Because when you're "cool" a lot of people like you.

Yet usually you don't have best friends or anything like that. Plus pressure on you to do everything cool is there.

I like being  "un-cool" with best friends ^^


----------



## Furretsu (Sep 13, 2008)

I hope you guys know "fuck the system" is just as bad as conformity :(


----------



## Storm Earth and Fire (Sep 13, 2008)

Furretsu said:


> I very rarely see "cool" used as a social classification anymore.





Furretsu said:


> I hope you guys know "fuck the system" is just as bad as conformity :(


Well I have just agreed with you twice. Woohoo.


----------



## Vladimir Putin's LJ (Sep 13, 2008)

it's cool to be uncool now


----------



## #1 bro (Sep 13, 2008)

Flora and Ashes said:


> ...Is this the part where I say that I have friends and I am in no way whatsoever anywhere _near_ cool?


usually the more popular you are, the more friends you have. I mean, 75/77 people in our grade have at least one friend, however (obviously) not all of those 75 people can be the kool kidz. those that _are_ the kool kidz typically have huge circles of friends while the nerdz tend only to have three or four each. :(

I dislike it when people are all "who cares if I'm popular? popular people are all MORONS and JERKS and just random CONFORMISTS who subscribe to trends to make themselves look cooler when really they're just _pathetic_". I used to have this very attitude, and I therefore I ended up at the very bottom of the social ladder.

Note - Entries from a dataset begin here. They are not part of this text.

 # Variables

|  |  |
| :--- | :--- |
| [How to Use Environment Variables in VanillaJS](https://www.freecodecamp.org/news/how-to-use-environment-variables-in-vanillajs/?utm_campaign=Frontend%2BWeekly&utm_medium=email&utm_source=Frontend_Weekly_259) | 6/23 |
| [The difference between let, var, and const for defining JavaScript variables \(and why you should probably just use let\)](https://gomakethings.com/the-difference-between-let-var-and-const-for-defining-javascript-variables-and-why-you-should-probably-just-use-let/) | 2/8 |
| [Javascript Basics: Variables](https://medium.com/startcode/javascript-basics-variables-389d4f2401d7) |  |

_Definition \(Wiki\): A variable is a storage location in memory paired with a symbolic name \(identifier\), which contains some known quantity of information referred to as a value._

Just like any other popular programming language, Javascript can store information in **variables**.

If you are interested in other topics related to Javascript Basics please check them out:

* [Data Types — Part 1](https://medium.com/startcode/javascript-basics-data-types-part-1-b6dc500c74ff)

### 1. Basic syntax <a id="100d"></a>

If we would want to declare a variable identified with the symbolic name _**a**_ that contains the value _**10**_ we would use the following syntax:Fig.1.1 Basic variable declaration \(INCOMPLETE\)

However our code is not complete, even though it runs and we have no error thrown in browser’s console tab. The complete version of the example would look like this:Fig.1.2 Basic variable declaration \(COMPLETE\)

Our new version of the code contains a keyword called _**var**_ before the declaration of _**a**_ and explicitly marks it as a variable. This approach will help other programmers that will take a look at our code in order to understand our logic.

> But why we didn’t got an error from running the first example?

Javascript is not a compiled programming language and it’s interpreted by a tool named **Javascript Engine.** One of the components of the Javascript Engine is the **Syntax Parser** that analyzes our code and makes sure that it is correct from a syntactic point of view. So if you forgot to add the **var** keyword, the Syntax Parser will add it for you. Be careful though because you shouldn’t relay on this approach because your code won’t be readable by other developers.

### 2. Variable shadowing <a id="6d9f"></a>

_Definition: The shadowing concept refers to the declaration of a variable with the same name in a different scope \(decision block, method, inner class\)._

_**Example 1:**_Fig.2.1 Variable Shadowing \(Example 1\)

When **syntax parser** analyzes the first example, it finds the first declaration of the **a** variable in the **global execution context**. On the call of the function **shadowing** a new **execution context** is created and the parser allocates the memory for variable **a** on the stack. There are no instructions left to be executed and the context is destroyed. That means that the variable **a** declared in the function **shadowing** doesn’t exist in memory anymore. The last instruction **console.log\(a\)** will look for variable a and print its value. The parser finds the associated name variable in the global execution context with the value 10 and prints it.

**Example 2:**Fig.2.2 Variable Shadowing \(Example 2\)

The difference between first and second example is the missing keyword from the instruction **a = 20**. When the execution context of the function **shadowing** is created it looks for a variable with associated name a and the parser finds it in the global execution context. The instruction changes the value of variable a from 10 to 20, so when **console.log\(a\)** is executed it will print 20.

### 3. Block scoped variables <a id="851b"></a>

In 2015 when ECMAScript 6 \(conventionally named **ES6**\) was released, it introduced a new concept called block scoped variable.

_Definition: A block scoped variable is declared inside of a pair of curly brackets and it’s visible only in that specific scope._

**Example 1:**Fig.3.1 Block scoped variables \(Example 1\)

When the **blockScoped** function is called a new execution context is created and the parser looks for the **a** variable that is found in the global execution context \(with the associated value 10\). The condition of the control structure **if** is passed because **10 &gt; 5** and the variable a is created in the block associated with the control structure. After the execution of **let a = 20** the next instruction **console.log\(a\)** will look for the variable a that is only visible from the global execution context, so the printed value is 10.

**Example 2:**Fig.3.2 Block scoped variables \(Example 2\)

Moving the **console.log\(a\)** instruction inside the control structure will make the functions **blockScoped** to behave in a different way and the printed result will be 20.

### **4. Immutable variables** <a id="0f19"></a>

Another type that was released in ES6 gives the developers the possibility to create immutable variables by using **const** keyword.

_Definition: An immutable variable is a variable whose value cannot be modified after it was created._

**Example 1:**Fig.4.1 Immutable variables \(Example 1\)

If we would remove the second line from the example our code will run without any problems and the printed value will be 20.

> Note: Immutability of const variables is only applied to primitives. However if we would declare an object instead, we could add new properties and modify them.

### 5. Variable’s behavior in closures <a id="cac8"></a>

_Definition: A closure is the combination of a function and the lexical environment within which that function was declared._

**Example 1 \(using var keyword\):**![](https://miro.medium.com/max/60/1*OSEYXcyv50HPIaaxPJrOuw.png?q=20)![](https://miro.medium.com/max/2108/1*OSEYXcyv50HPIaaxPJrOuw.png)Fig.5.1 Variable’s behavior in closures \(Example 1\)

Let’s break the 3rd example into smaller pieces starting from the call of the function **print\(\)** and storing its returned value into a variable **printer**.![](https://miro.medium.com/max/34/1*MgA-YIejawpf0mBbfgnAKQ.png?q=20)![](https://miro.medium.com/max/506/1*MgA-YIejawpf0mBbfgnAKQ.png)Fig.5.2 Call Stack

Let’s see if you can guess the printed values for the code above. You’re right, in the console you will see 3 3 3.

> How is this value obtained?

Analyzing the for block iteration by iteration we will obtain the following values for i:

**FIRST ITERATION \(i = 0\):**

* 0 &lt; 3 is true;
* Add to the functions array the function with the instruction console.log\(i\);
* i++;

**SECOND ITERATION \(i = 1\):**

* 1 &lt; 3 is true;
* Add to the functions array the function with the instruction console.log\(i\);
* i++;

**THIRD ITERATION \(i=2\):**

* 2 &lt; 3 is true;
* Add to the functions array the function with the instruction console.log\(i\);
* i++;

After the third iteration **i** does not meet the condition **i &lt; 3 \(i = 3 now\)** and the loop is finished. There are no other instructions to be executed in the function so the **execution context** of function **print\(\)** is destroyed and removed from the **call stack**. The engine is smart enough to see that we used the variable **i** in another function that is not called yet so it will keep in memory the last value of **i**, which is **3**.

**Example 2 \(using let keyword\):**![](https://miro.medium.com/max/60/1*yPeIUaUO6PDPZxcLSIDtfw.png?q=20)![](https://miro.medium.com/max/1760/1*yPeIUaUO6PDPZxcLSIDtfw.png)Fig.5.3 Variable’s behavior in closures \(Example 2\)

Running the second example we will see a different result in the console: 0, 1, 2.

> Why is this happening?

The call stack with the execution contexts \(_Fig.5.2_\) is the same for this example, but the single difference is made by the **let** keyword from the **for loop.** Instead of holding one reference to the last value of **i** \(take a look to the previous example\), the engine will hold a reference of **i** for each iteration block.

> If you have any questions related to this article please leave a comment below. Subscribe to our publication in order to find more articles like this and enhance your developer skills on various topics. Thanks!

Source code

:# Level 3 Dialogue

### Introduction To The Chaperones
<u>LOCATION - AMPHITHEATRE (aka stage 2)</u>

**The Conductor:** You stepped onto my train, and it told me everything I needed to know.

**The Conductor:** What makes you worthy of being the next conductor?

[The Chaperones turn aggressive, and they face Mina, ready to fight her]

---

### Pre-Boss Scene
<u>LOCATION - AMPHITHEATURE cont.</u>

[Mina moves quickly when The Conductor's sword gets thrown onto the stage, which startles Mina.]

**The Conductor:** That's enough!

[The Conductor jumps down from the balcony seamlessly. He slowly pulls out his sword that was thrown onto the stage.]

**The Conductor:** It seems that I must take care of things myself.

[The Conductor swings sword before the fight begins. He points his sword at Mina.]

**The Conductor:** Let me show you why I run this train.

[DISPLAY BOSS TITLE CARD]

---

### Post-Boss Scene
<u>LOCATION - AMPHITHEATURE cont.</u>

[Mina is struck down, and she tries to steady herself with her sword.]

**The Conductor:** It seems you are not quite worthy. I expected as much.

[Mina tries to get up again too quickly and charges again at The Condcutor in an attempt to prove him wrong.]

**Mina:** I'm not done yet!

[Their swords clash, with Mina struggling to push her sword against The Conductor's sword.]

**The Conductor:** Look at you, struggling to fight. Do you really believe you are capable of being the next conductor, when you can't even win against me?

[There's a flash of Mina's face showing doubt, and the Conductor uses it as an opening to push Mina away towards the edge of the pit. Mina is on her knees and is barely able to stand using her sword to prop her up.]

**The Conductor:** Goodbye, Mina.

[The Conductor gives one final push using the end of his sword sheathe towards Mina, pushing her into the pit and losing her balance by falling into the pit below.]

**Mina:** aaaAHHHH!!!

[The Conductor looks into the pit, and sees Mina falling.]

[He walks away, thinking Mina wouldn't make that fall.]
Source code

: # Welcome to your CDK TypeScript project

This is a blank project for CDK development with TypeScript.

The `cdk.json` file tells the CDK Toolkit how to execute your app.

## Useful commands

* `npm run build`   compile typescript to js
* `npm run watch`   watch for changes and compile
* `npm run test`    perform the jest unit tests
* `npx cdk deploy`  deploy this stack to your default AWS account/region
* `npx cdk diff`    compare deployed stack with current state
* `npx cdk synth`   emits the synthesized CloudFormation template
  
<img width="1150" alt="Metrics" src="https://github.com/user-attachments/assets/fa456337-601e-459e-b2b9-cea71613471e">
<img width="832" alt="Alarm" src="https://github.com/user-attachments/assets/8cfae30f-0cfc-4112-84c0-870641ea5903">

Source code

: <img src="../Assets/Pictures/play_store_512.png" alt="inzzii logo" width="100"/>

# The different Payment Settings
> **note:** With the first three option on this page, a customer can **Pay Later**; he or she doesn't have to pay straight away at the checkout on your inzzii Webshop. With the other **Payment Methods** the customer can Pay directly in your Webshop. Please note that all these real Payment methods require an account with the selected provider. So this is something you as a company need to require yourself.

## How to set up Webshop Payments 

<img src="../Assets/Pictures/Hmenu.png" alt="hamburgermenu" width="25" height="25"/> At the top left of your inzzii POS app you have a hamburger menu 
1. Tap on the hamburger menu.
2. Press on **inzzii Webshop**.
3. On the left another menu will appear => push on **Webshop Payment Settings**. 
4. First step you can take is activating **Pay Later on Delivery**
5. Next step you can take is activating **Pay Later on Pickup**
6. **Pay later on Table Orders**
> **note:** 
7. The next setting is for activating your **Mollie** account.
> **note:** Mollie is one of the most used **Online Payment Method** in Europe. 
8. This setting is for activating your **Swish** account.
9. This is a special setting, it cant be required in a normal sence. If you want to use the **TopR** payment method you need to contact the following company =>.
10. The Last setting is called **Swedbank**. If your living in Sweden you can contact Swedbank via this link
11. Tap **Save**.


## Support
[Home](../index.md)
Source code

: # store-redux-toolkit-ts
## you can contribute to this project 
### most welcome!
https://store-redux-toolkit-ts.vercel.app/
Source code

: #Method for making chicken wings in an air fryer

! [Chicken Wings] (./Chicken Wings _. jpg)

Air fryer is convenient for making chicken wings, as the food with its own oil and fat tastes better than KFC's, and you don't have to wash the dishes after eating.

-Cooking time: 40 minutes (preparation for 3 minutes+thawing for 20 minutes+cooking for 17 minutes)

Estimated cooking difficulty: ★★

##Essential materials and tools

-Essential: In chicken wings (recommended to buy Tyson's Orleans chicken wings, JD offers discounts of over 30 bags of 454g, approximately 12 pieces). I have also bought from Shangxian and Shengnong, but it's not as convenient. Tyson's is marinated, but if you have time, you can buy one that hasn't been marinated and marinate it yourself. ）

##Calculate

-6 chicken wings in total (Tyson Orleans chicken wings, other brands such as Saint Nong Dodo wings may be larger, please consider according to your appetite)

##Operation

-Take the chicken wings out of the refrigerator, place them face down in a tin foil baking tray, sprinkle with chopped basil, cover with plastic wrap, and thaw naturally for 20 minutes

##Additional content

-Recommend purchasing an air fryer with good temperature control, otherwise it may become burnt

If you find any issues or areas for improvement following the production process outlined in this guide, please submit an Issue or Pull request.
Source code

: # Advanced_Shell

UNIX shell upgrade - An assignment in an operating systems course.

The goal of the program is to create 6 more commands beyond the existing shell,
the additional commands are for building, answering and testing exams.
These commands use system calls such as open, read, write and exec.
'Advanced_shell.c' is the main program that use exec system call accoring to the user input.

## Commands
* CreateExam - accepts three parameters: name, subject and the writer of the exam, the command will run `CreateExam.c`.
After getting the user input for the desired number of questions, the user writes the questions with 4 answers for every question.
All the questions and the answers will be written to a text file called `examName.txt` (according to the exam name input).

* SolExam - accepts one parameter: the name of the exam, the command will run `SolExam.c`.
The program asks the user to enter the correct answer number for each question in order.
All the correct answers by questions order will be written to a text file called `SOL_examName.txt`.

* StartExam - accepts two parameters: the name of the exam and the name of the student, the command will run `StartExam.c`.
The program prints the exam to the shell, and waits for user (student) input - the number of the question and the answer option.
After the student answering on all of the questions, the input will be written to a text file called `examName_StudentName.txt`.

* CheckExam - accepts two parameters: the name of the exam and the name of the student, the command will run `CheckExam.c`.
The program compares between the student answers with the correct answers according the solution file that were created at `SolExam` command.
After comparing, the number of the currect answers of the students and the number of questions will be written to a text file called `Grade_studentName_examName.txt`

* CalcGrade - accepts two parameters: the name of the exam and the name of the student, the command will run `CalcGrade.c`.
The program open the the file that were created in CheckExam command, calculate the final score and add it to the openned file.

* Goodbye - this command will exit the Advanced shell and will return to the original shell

Eventually, I realized how fucking stupid this mentality was. "waaah waaah waah why should _I_ have to conform just to have people LIKE ME? why can't people like me for who I aaaaaaaaam?" Kid, society is _always_ going to expect something from you, and it's so. much. easier. just to give in and end up wearing maybe not your first choice of clothes, but in return getting a lot more friends and generally a more enjoyable school experience. 

Seriously. :|


----------



## Furretsu (Sep 13, 2008)

that is a twisted view o.o you should do things because you want to; whether or not this is the standard society has set is irrelevant


----------



## ultraviolet (Sep 13, 2008)

> it's cool to be uncool now


So uncool that it's... _cool_?


----------



## Music Dragon (Sep 13, 2008)

Furretsu said:


> that is a twisted view o.o you should do things because you want to; whether or not this is the standard society has set is irrelevant


Furret, there's a standard for a reason.

Being yourself is great.

However, having friends and being accepted by your peers is even more great.

I mean...

If nobody wants to hang out with you because you're being yourself, you're probably doing something wrong.


----------



## Tailsy (Sep 13, 2008)

?_? Why should you need to 'conform' to make friends?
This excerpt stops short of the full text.